There was a moment in time (not too long ago in my life) when the political party of off-the-cuff intolerance, misogyny, homophobia, White supremacy, unbridled capitalism and perpetual lowering of taxes for the wealthy seemed verged to become the party of just unbridled capitalism and perpetual lowering of taxes for the wealthy, with a smattering of homophobia and misogyny.

The year was 2002. Trent Lott, the powerful Republican senate majority leader, had praised fellow sitting Mississippi Republican senator Strom Thurmond at Thurmond’s 100th birthday party. Thurmond had won Mississippi in his 1948 run for president as a segregationist. Lott’s exact words were, “We’re proud of it. And if the rest of the country had followed our lead, we wouldn’t have had all these problems over all these years either.”

Lott had actually said pretty much the same thing in 1980, but back then he experienced no pushback. In 2002, things were different. In 2002, President Bush, a fellow Republican, condemned the remarks. Trott went on a TV apology tour, most notably to BET. Nobody was publicly supporting Lott. He was forced to step down from his position as Majority Leader. He resigned from the Senate in 2007.

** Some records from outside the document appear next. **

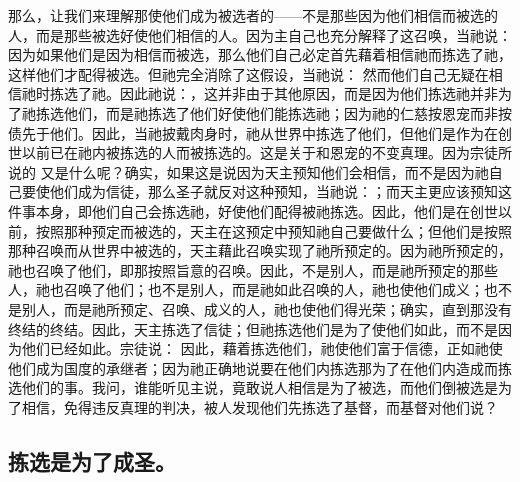 那么，让我们来理解那使他们成为被选者的——不是那些因为他们相信而被选的人，而是那些被选好使他们相信的人。因为主自己也充分解释了这召唤，当祂说：  因为如果他们是因为相信而被选，那么他们自己必定首先藉着相信祂而拣选了祂，这样他们才配得被选。但祂完全消除了这假设，当祂说： 然而他们自己无疑在相信祂时拣选了祂。因此祂说：，这并非由于其他原因，而是因为他们拣选祂并非为了祂拣选他们，而是祂拣选了他们好使他们能拣选祂；因为祂的仁慈按恩宠而非按债先于他们。因此，当祂披戴肉身时，祂从世界中拣选了他们，但他们是作为在创世以前已在祂内被拣选的人而被拣选的。这是关于和恩宠的不变真理。因为宗徒所说的  又是什么呢？确实，如果这是说因为天主预知他们会相信，而不是因为祂自己要使他们成为信徒，那么圣子就反对这种预知，当祂说：；而天主更应该预知这件事本身，即他们自己会拣选祂，好使他们配得被祂拣选。因此，他们是在创世以前，按照那种预定而被选的，天主在这预定中预知祂自己要做什么；但他们是按照那种召唤而从世界中被选的，天主藉此召唤实现了祂所预定的。因为祂所预定的，祂也召唤了他们，即那按照旨意的召唤。因此，不是别人，而是祂所预定的那些人，祂也召唤了他们；也不是别人，而是祂如此召唤的人，祂也使他们成义；也不是别人，而是祂所预定、召唤、成义的人，祂也使他们得光荣；确实，直到那没有终结的终结。因此，天主拣选了信徒；但祂拣选他们是为了使他们如此，而不是因为他们已经如此。宗徒说：  因此，藉着拣选他们，祂使他们富于信德，正如祂使他们成为国度的承继者；因为祂正确地说要在他们内拣选那为了在他们内造成而拣选他们的事。我问，谁能听见主说，竟敢说人相信是为了被选，而他们倒被选是为了相信，免得违反真理的判决，被人发现他们先拣选了基督，而基督对他们说？ \par


\subsection{拣选是为了成圣。}

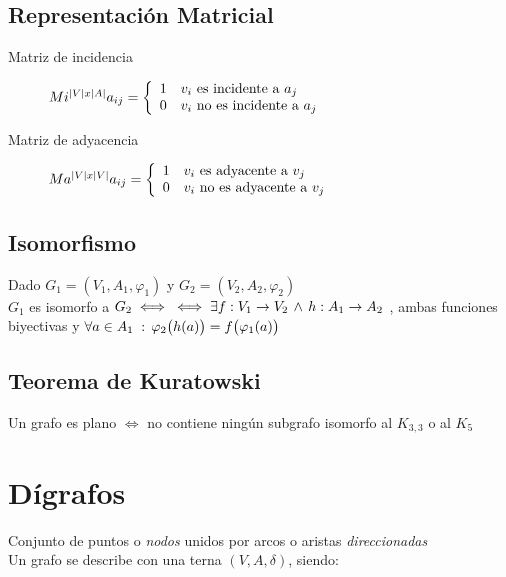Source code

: \documentclass[a4paper,twocolumn]{article}
\numberwithin{equation}{section}
\numberwithin{figure}{section}
\numberwithin{table}{section}
\newcommand{\refa}[1]{}
\newcommand{\talque}{\;:\,} %
\begin{document}
\subsection{Representaci\'on Matricial}
\begin{description}
	\item[Matriz de incidencia] $Mi^{|V|x|A|} \\ a_{ij} = \left\{
\begin{array}{c l}
 1 & v_i\textup{ es incidente\refa{incidente} a } a_j\\
 0 & v_i\textup{ no es incidente\refa{incidente} a } a_j\\
\end{array}
\right.
$
    \item[Matriz de adyacencia]$Ma^{|V|x|V|} \\ a_{ij} = \left\{
\begin{array}{c l}
 1 & v_i\textup{ es adyacente\refa{adyacente} a } v_j\\
 0 & v_i\textup{ no es adyacente\refa{adyacente} a } v_j\\
\end{array}
\right.
$
\end{description}

\subsection{Isomorfismo}\label{isomorfo}
Dado $G_1 = (V_1, A_1, \varphi_1)$ y $G_2 = (V_2, A_2, \varphi_2)$ \\
$G_1$ es isomorfo a $G_2 \iff \\ \iff \exists f:V_1 \to V_2 \,\land \,h : A_1 \to A_2$ , ambas funciones biyectivas y $\forall a \in A_1 \talque \varphi_2\big{(} h(a) \big{)} = f\big{(} \varphi_1(a) \big{)}$

\subsection{Teorema de Kuratowski}
Un grafo es plano $\iff$ no contiene ning\'un subgrafo\refa{subgrafo} isomorfo\refa{isomorfo} al $K_{3,3}$ o al $K_5$


\section{D\'igrafos}
Conjunto de puntos o \emph{nodos} unidos por arcos o aristas \emph{direccionadas}\\
Un grafo se describe con una terna $(V,A,\delta )$, siendo:
\end{document}
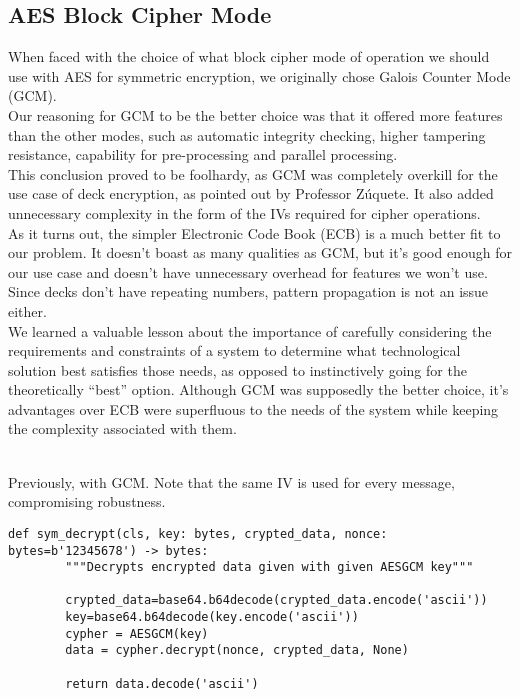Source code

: \documentclass[11pt]{article}
\begin{document}
\subsection{AES Block Cipher Mode}\label{aes block Cipher Mode}
When faced with the choice of what block cipher mode of operation we should use with AES for symmetric encryption, we originally chose Galois Counter Mode (GCM).\\
Our reasoning for GCM to be the better choice was that it offered more features than the other modes, such as automatic integrity checking, higher tampering resistance, capability for pre-processing and parallel processing.\\
This conclusion proved to be foolhardy, as GCM was completely overkill for the use case of deck encryption, as pointed out by Professor Zúquete. It also added unnecessary complexity in the form of the IVs required for cipher operations.\\
As it turns out, the simpler Electronic Code Book (ECB) is a much better fit to our problem. It doesn’t boast as many qualities as GCM, but it’s good enough for our use case and doesn’t have unnecessary overhead for features we won’t use. Since decks don’t have repeating numbers, pattern propagation is not an issue either.\\
We learned a valuable lesson about the importance of carefully considering the requirements and constraints of a system to determine what technological solution best satisfies those needs, as opposed to instinctively going for the theoretically “best” option. Although GCM was supposedly the better choice, it’s advantages over ECB were superfluous to the needs of the system while keeping the complexity associated with them.
\\
\\
\begin{Large}
Previously, with GCM. Note that the same IV is used for every message, compromising robustness.
\end{Large} 
\begin{lstlisting}[captionpos=b label=listing:sparql_getallindividuals,
   basicstyle=\ttfamily]def sym_decrypt(cls, key: bytes, crypted_data, nonce: bytes=b'12345678') -> bytes:
        """Decrypts encrypted data given with given AESGCM key"""

        crypted_data=base64.b64decode(crypted_data.encode('ascii'))
        key=base64.b64decode(key.encode('ascii'))
        cypher = AESGCM(key) 
        data = cypher.decrypt(nonce, crypted_data, None)
         
        return data.decode('ascii')
\end{lstlisting}
\end{document}
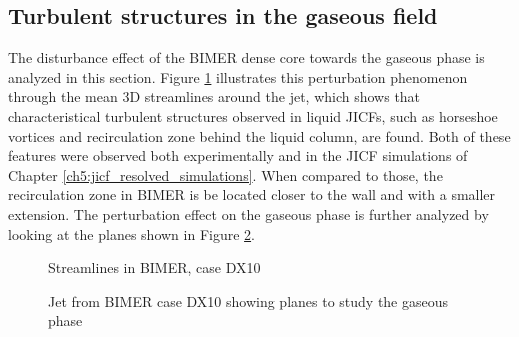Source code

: \subsection{Turbulent structures in the gaseous field}
\label{subsec:ch8_turbulent_structures_BIMER}

The disturbance effect of the BIMER dense core towards the gaseous phase is analyzed in this section. Figure \ref{fig:streamlines_BIMER_from_dump} illustrates this perturbation phenomenon through the mean 3D streamlines around the jet, which shows that characteristical turbulent structures  observed in liquid JICFs, such as horseshoe vortices and recirculation zone behind the liquid column, are found. Both of these features were observed both experimentally and in the JICF simulations of Chapter \ref{ch5:jicf_resolved_simulations}. When compared to those, the recirculation zone in BIMER is be located closer to the wall and with a smaller extension. The perturbation effect on the gaseous phase is further analyzed by looking at the planes shown in Figure \ref{fig:BIMER_sps_with_gaseous_planes}. 

\begin{figure}[h!]
	\centering	{}
	\vspace*{-0.5in}
	\caption{Streamlines in BIMER, case DX10}
		\label{fig:streamlines_BIMER_from_dump}
\end{figure}


\begin{figure}[h!]
	\centering	{}
	\caption{Jet from BIMER case DX10 showing planes to study the gaseous phase}
	\label{fig:BIMER_sps_with_gaseous_planes}
\end{figure}

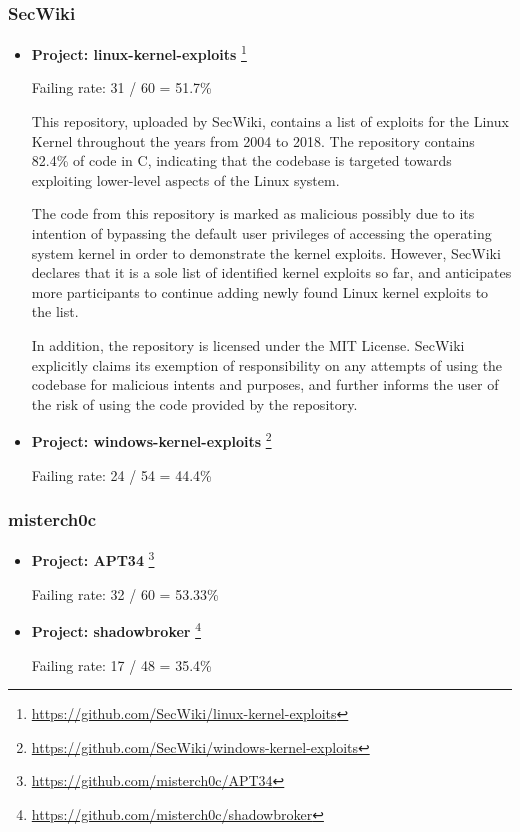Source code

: \documentclass[]{acmart}
\begin{document}
\subsubsection{SecWiki}
\begin{itemize}
    \item { \bf Project: linux-kernel-exploits }\footnote{\url{https://github.com/SecWiki/linux-kernel-exploits}}

    Failing rate: 31 / 60 = 51.7\%

    This repository, uploaded by SecWiki, contains a list of exploits for the Linux Kernel throughout the years from 2004 to 2018. The repository contains 82.4\% of code in C, indicating that the codebase is targeted towards exploiting lower-level aspects of the Linux system. 

    The code from this repository is marked as malicious possibly due to its intention of bypassing the default user privileges of accessing the operating system kernel in order to demonstrate the kernel exploits. However, SecWiki declares that it is a sole list of identified kernel exploits so far, and anticipates more participants to continue adding newly found Linux kernel exploits to the list. 

    In addition, the repository is licensed under the MIT License. SecWiki explicitly claims its exemption of responsibility on any attempts of using the codebase for malicious intents and purposes, and further informs the user of the risk of using the code provided by the repository. 

    \item { \bf Project: windows-kernel-exploits }\footnote{\url{https://github.com/SecWiki/windows-kernel-exploits}}
    
    Failing rate: 24 / 54 = 44.4\%
\end{itemize}

\subsubsection{misterch0c}
\begin{itemize}
    \item { \bf Project: APT34 }\footnote{\url{ https://github.com/misterch0c/APT34}}
    
    Failing rate: 32 / 60 = 53.33\%
    
    \item { \bf Project: shadowbroker }\footnote{\url{https://github.com/misterch0c/shadowbroker}}
    
    Failing rate: 17 / 48 = 35.4\%
\end{itemize}
\end{document}

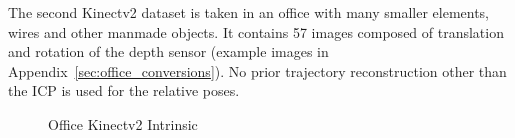 The second Kinectv2 dataset is taken in an office with many smaller elements, wires and other manmade objects.
It contains 57 images composed of translation and rotation of the depth sensor (example images in Appendix~\ref{sec:office_conversions}).
No prior trajectory reconstruction other than the ICP is used for the relative poses.
\begin{figure}[H]
\CenterFloatBoxes%
\begin{floatrow}
{\caption{Office Kinectv2 Intrinsic}\label{tab:office_intrinsic}}%
\end{floatrow}
\end{figure}
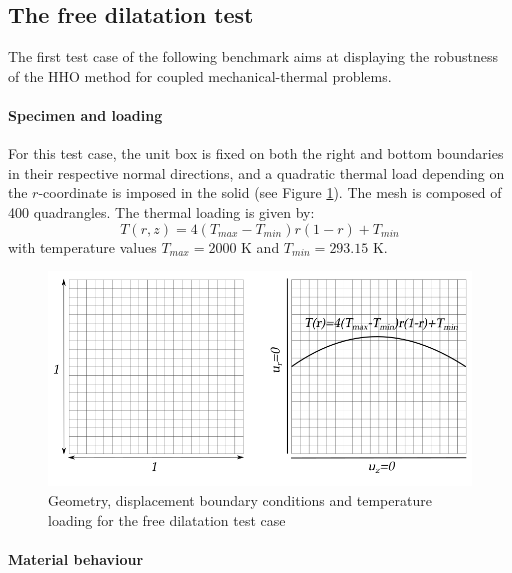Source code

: \subsection{The free dilatation test}
\label{sec_satoh_test}

The first test case of the following benchmark aims at displaying the
robustness of the HHO method for coupled mechanical-thermal problems.

\paragraph{Specimen and loading}

For this test case, the unit box is fixed on both the right and
bottom boundaries in their respective normal directions, and a quadratic
thermal load depending on the $r$-coordinate is imposed in the solid
(see Figure \ref{fig_satoh_setting}). The mesh is composed of 400
quadrangles. The thermal loading is given by:
%
%
%
\begin{equation}
    T(r,z) = 4 (T_{max} - T_{min})r(1 - r) + T_{min}
\end{equation}
%
%
%
with temperature values $T_{max} = 2000$ K and $T_{min} = 293.15$ K.

\begin{figure}[H]
    \centering
    \includegraphics[width=10.cm]{img_calcs/satoh_setting.png}
    \caption{Geometry, displacement boundary conditions and temperature loading for the free dilatation test case}
    \label{fig_satoh_setting}
\end{figure}

\paragraph{Material behaviour}

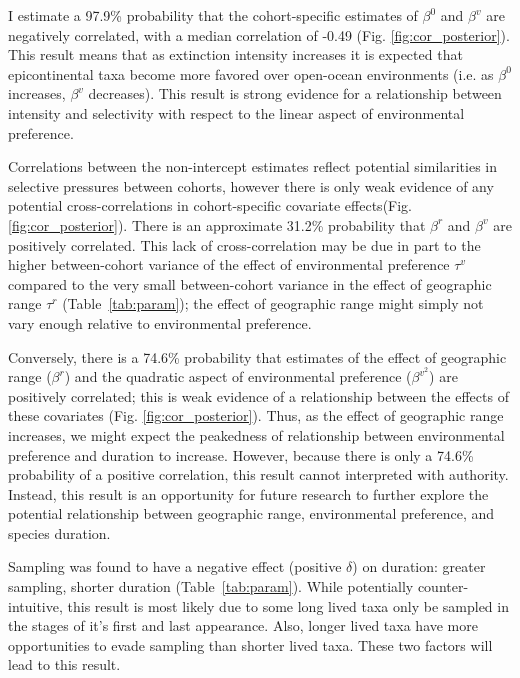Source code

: \documentclass[11pt]{article}
\begin{document}
I estimate a 97.9\% probability that the cohort-specific estimates of \(\beta^{0}\) and \(\beta^{v}\) are negatively correlated, with a median correlation of -0.49 (Fig. \ref{fig:cor_posterior}). This result means that as extinction intensity increases it is expected that epicontinental taxa become more favored over open-ocean environments (i.e. as \(\beta^{0}\) increases, \(\beta^{v}\) decreases). This result is strong evidence for a relationship between intensity and selectivity with respect to the linear aspect of environmental preference. 

Correlations between the non-intercept estimates reflect potential similarities in selective pressures between cohorts, however there is only weak evidence of any potential cross-correlations in cohort-specific covariate effects(Fig. \ref{fig:cor_posterior}). There is an approximate 31.2\% probability that \(\beta^{r}\) and \(\beta^{v}\) are positively correlated. This lack of cross-correlation may be due in part to the higher between-cohort variance of the effect of environmental preference \(\tau^{v}\) compared to the very small between-cohort variance in the effect of geographic range \(\tau^{r}\) (Table~\ref{tab:param}); the effect of geographic range might simply not vary enough relative to environmental preference. 

Conversely, there is a 74.6\% probability that estimates of the effect of geographic range (\(\beta^{r}\)) and the quadratic aspect of environmental preference (\(\beta^{v^{2}}\)) are positively correlated; this is weak evidence of a relationship between the effects of these covariates (Fig. \ref{fig:cor_posterior}). Thus, as the effect of geographic range increases, we might expect the peakedness of relationship between environmental preference and duration to increase. However, because there is only a 74.6\% probability of a positive correlation, this result cannot interpreted with authority. Instead, this result is an opportunity for future research to further explore the potential relationship between geographic range, environmental preference, and species duration.

Sampling was found to have a negative effect (positive \(\delta\)) on duration: greater sampling, shorter duration (Table~\ref{tab:param}). While potentially counter-intuitive, this result is most likely due to some long lived taxa only be sampled in the stages of it's first and last appearance. Also, longer lived taxa have more opportunities to evade sampling than shorter lived taxa. These two factors will lead to this result. 
\end{document}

And I was like, “Oh my God. What if the Republican Party is going to become a fiscally conservative party that doesn’t tolerate, let alone promote, racism?” Of course, that didn’t happen and instead we have President Stephen Miller, er, Trump. Now, if anyone criticized a politician for racism, Fox News would call it “cancel culture.” But for a brief moment, it seemed like a distinct possibility, which would have shifted the political landscape of the nation dramatically.

The fact that the Republican Party came to embrace racism to begin with was a fluke of history that didn’t have to be. The Party only solidified its identity as the protector of White men afraid of losing power in Nixon’s 1960 presidential run against Kennedy. Martin Luther King Jr.’s father appreciated that Kennedy had called Coretta Scott King to express his sympathy while her husband, MLK Jr., was jailed in Georgia. The influential pastor, King Sr., switched his party allegiance from Republican to Democratic and supported Kennedy. Nixon’s Republican Party chose the other route. It embraced the Southern Strategy, courting segregationists and positioning itself in opposition to the Civil Rights Movement. After that followed decades of entrenchment, with the Republicans ceding the politics of human rights to the Democrats and, eventually, in 2016, giving up on any effort to court voters who were other than White.

The Lott affair did not occur in a vacuum. The country was poised at a possible inflection point on race. I remember several politicians having to apologize around that time for casual racist statements. This was in the wake of the intense tide of racism and state terror against Muslims and people from the Middle East after 9/11. Issues of bigotry and stereotyping were heightened in public discourse. 

The Republican Party did not choose a path which would have benefitted them as the country’s demographics continued to challenge White dominance. Instead, they clutched their pearls in their comfort zone, and doomed us all to a party who’s only chance of maintaining control is through gerrymandering and other blatant efforts to disenfranchise growing numbers of people. 

But for a minute, just a minute, the portal to an alternate universe was opened.